If you have a legitemate need for more email capacity on your account please let us know with a detailed explaination of why and we will gladly accomodate your needs.
Take note of that last response - it looks like they basically want you to let them know what you're doing. That's pretty responsible of them.
Also take note of this FAQ: http://helpdesk.bluehost.com/kb/index.php
Which states that you won't want to use SMTP sending on Bluehost.
Some notes from a BlueHost User:
BlueHost's default limit can be as low as a puny 50/hour, in the name of spam prevention. But they will happily lift that to a maximum of 500/hour if you call their (excellent, toll-free, 24/7) support line and present even a shred of evidence that your need is legitimate.
But increasing your hourly limit and configuring batch sending will still not get you going on BlueHost. Their servers are configured to kill the kind of processes that Dada spawns after about one minute.
Where does that leave you? Two options, I think:
If you upgrade your BlueHost service to a dedicated IP address (at the cost of $30 per year), they lift the process time limit.
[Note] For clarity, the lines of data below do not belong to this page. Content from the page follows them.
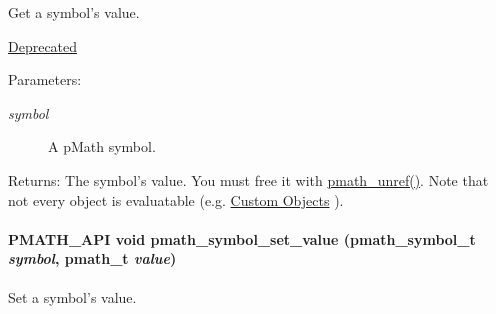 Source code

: Get a symbol's value. 

\begin{Desc}
\item[\hyperlink{deprecated__deprecated000001}{Deprecated}]\end{Desc}
\begin{Desc}
\item[Parameters:]
\begin{description}
\item[{\em symbol}]A pMath symbol. \end{description}
\end{Desc}
\begin{Desc}
\item[Returns:]The symbol's value. You must free it with \hyperlink{classpmath__t_54e905402c38940687033b87eb8c6c9f}{pmath\_\-unref()}. Note that not every object is evaluatable (e.g. \hyperlink{group__custom}{Custom Objects} ). \end{Desc}
\hypertarget{group__symbols_g8344005c16b86be82d2efdedb0795a0c}{
\paragraph[{pmath\_\-symbol\_\-set\_\-value}]{\setlength{\rightskip}{0pt plus 5cm}PMATH\_\-API void pmath\_\-symbol\_\-set\_\-value ({\bf pmath\_\-symbol\_\-t} {\em symbol}, \/  {\bf pmath\_\-t} {\em value})}\hfill}
\label{group__symbols_g8344005c16b86be82d2efdedb0795a0c}


Set a symbol's value.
Before the advent of the auto pickup feature, this would have been the only solution.
In theory, auto pickup should do the trick, since any polite-sized batch should be completed in under a minute -- long before BlueHost kills the sending process. But I haven't tested this approach on BlueHost, so I can't swear that it'll work.
According to http://wiki.dreamhost.com/index.php/Smtp-quota
DreamHost enforces outbound mail quotas. While trying to send mail, if you receive an error message which mentions "Quota Exceeded," you have surpassed your mail sending quota. If you hit this quota 2 or more times, your sending ability will be disabled until you contact support. In your support request, please include your email username and email address.
The outbound quota is 100 recipients / hour.
Please note this is NOT 100 emails per hour. A single email to 100 people in the CC/BCC fields would consume your entire quota.
For this host, you would definetely want to set batching, at a rate of 1 email, every 37 seconds or so. This limit is pretty strict.